A Day In The Life Of A Fishing Guide, Act 1, Scene 327:
*Angler stands at river’s edge, excitedly hops from one foot to the other while the guide ties on what will be the first of fifty flies for the day*
Angler: “Gee, I wish I had your job.”
Guide: “Why’s that?”
Angler: “Well, you get paid to go fishing every day.”
*Guide reaches into boat for large club*
Living The Dream from Hayden Mellsop on Vimeo.
At this point in the conversation, I usually try to change the subject. As a guide, you fulfill many roles – relationship counselor, psychotherapist, babysitter, scapegoat, purveyor of wit, wisdom and one-liners – but rarely does personally catching fish make the job description. Rather you facilitate the interaction, row your ass off against the current for ten or fifteen miles, call strikes, untangle clusters, attempt to decipher Mother Nature and hope that at the end of the day the fish were reading from the same page and the tip fairy is out and about.
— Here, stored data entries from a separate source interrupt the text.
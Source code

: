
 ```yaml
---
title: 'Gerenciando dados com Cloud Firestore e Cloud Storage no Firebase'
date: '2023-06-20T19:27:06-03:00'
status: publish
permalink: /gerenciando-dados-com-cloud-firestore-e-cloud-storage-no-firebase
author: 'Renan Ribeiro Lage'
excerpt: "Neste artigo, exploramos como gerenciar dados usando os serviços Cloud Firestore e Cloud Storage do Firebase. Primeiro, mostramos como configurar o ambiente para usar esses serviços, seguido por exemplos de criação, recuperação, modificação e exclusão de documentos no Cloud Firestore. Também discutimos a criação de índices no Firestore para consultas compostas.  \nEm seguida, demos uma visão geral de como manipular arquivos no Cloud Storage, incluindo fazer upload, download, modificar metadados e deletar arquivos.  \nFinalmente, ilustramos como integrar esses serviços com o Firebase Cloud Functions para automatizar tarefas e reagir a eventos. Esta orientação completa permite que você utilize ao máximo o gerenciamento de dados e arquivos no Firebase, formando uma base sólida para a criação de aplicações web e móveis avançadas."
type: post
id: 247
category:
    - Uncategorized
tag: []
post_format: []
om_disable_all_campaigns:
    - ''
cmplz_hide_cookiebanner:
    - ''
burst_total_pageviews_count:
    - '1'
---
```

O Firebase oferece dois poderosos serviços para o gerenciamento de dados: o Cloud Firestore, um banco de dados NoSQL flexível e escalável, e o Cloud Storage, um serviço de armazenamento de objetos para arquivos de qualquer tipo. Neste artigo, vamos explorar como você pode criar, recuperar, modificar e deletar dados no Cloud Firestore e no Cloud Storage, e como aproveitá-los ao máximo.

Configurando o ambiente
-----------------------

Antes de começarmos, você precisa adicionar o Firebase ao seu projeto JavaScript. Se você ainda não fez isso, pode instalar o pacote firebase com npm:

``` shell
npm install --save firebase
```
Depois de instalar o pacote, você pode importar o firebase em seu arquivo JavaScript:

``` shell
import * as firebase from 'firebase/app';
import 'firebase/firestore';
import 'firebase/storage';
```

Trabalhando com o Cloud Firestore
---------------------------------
But every once in a while, you strike gold.
“Hayden, this is Fred. Fred is going to Alaska this summer, and wants to brush up on his rowing skills. You job is to fish, and fine tune his technique.”
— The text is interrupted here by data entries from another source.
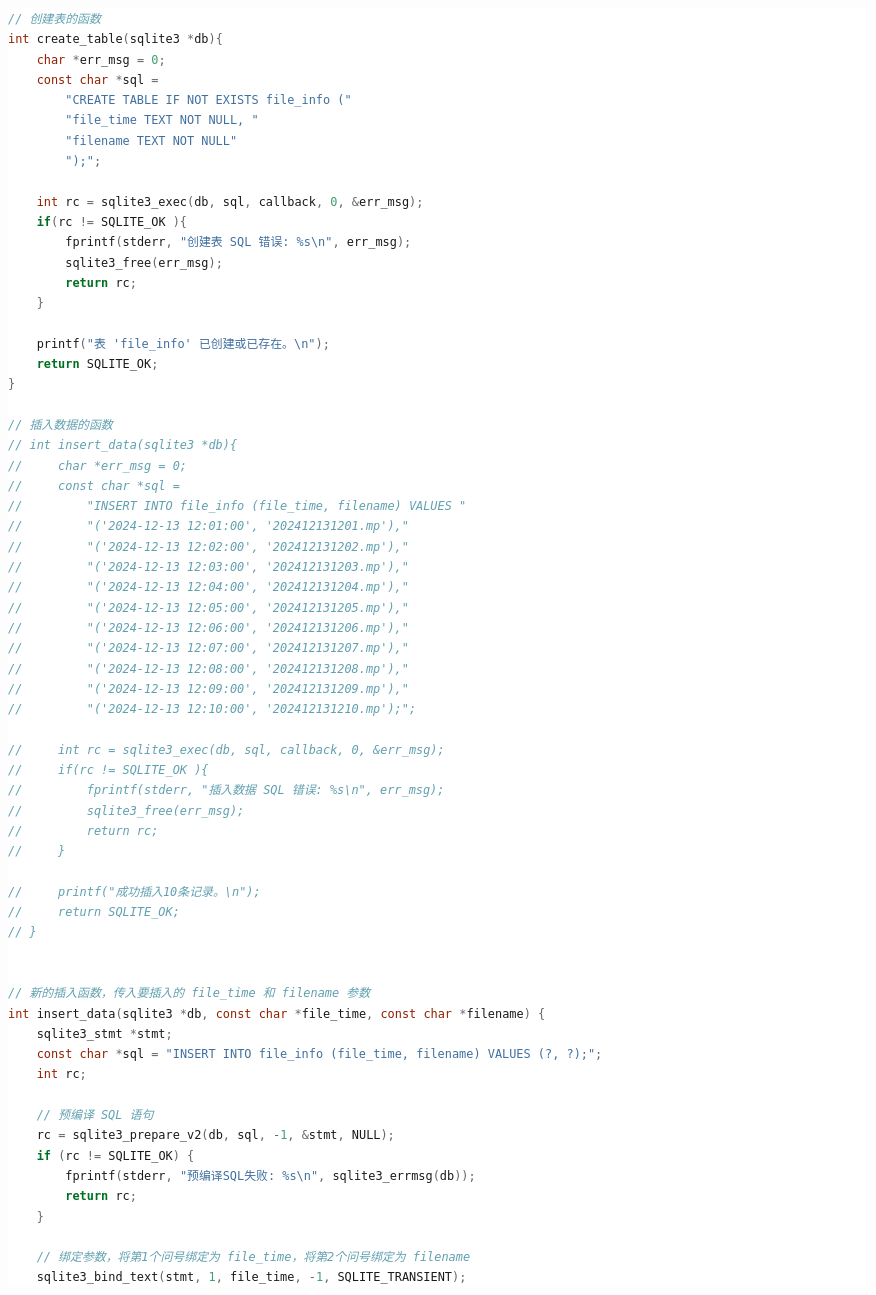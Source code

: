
 ```c
// 创建表的函数
int create_table(sqlite3 *db){
    char *err_msg = 0;
    const char *sql = 
        "CREATE TABLE IF NOT EXISTS file_info ("
        "file_time TEXT NOT NULL, "
        "filename TEXT NOT NULL"
        ");";

    int rc = sqlite3_exec(db, sql, callback, 0, &err_msg);
    if(rc != SQLITE_OK ){
        fprintf(stderr, "创建表 SQL 错误: %s\n", err_msg);
        sqlite3_free(err_msg);
        return rc;
    }

    printf("表 'file_info' 已创建或已存在。\n");
    return SQLITE_OK;
}

// 插入数据的函数
// int insert_data(sqlite3 *db){
//     char *err_msg = 0;
//     const char *sql = 
//         "INSERT INTO file_info (file_time, filename) VALUES "
//         "('2024-12-13 12:01:00', '202412131201.mp'),"
//         "('2024-12-13 12:02:00', '202412131202.mp'),"
//         "('2024-12-13 12:03:00', '202412131203.mp'),"
//         "('2024-12-13 12:04:00', '202412131204.mp'),"
//         "('2024-12-13 12:05:00', '202412131205.mp'),"
//         "('2024-12-13 12:06:00', '202412131206.mp'),"
//         "('2024-12-13 12:07:00', '202412131207.mp'),"
//         "('2024-12-13 12:08:00', '202412131208.mp'),"
//         "('2024-12-13 12:09:00', '202412131209.mp'),"
//         "('2024-12-13 12:10:00', '202412131210.mp');";

//     int rc = sqlite3_exec(db, sql, callback, 0, &err_msg);
//     if(rc != SQLITE_OK ){
//         fprintf(stderr, "插入数据 SQL 错误: %s\n", err_msg);
//         sqlite3_free(err_msg);
//         return rc;
//     }

//     printf("成功插入10条记录。\n");
//     return SQLITE_OK;
// }


// 新的插入函数，传入要插入的 file_time 和 filename 参数
int insert_data(sqlite3 *db, const char *file_time, const char *filename) {
    sqlite3_stmt *stmt;
    const char *sql = "INSERT INTO file_info (file_time, filename) VALUES (?, ?);";
    int rc;

    // 预编译 SQL 语句
    rc = sqlite3_prepare_v2(db, sql, -1, &stmt, NULL);
    if (rc != SQLITE_OK) {
        fprintf(stderr, "预编译SQL失败: %s\n", sqlite3_errmsg(db));
        return rc;
    }

    // 绑定参数，将第1个问号绑定为 file_time，将第2个问号绑定为 filename
    sqlite3_bind_text(stmt, 1, file_time, -1, SQLITE_TRANSIENT);
```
So it was this particular day. My chance to not give a damn about body count, or when and where the hatch was coming off, or what the water temperature was, and do what I like to do – throw a dry fly hard against the bank and see what happens. And get paid for it. If that isn’t worth getting out of bed for, I don’t know what is.
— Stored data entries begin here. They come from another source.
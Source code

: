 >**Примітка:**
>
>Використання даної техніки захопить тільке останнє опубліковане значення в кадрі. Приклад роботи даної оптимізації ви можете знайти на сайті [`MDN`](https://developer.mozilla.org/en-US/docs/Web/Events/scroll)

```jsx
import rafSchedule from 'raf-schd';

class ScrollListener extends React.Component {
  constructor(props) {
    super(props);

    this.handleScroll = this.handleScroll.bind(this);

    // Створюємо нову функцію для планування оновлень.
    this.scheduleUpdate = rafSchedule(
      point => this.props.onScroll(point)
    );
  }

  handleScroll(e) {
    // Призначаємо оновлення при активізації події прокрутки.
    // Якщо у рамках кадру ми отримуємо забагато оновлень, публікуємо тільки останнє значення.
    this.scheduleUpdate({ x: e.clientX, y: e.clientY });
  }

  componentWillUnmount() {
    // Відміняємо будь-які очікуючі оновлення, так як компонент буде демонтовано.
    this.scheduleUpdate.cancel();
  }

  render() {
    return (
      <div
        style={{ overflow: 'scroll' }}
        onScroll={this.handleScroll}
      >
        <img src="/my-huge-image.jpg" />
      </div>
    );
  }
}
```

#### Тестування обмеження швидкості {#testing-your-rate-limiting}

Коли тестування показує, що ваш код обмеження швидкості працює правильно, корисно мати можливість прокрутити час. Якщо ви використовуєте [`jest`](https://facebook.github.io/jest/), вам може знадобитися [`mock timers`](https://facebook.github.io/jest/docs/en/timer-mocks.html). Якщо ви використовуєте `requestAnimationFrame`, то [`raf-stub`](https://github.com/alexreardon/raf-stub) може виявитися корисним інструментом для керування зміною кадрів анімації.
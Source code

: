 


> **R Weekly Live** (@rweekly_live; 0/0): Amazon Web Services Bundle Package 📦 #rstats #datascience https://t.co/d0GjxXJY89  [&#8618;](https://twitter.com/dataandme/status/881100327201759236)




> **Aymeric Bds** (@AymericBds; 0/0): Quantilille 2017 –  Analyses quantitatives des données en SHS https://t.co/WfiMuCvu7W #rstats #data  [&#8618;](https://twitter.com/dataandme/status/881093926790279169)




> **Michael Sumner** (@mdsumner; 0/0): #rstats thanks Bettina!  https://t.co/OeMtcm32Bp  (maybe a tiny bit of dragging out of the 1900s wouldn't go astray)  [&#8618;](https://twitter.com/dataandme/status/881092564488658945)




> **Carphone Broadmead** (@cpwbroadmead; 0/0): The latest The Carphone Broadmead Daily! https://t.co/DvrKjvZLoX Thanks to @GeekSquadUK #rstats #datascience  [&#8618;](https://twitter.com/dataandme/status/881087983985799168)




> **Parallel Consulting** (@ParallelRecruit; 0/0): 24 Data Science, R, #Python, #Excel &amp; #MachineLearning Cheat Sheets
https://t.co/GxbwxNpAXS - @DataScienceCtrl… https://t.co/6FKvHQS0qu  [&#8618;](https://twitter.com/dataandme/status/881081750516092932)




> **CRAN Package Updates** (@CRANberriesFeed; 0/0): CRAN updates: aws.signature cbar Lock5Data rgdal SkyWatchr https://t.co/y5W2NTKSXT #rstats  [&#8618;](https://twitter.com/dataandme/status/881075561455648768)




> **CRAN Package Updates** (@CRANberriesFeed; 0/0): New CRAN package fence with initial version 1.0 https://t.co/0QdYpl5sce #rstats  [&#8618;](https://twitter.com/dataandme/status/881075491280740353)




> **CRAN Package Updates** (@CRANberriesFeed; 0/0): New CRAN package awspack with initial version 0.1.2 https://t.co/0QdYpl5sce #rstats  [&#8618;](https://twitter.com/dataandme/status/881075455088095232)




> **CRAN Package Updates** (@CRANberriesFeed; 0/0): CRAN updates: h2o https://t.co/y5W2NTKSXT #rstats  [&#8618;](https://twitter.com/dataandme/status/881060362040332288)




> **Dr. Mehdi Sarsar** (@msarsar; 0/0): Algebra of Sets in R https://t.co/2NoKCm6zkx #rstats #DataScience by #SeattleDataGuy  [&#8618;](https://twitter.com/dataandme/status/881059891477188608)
By the end of the day, Fred was one tired puppy. Mind you, so was I. So tired, in fact, I broke down my rod and sat out the last mile or so of the float, content to watch the scenery go by, reflect on some of the fish caught, and look forward to a couple of cans of liquid Advil when I got back home. While my shoulders can handle the strain of pulling on oars for eight hours, casting a fly rod for that long is another matter. Frankly, I don’t know how some guys do it.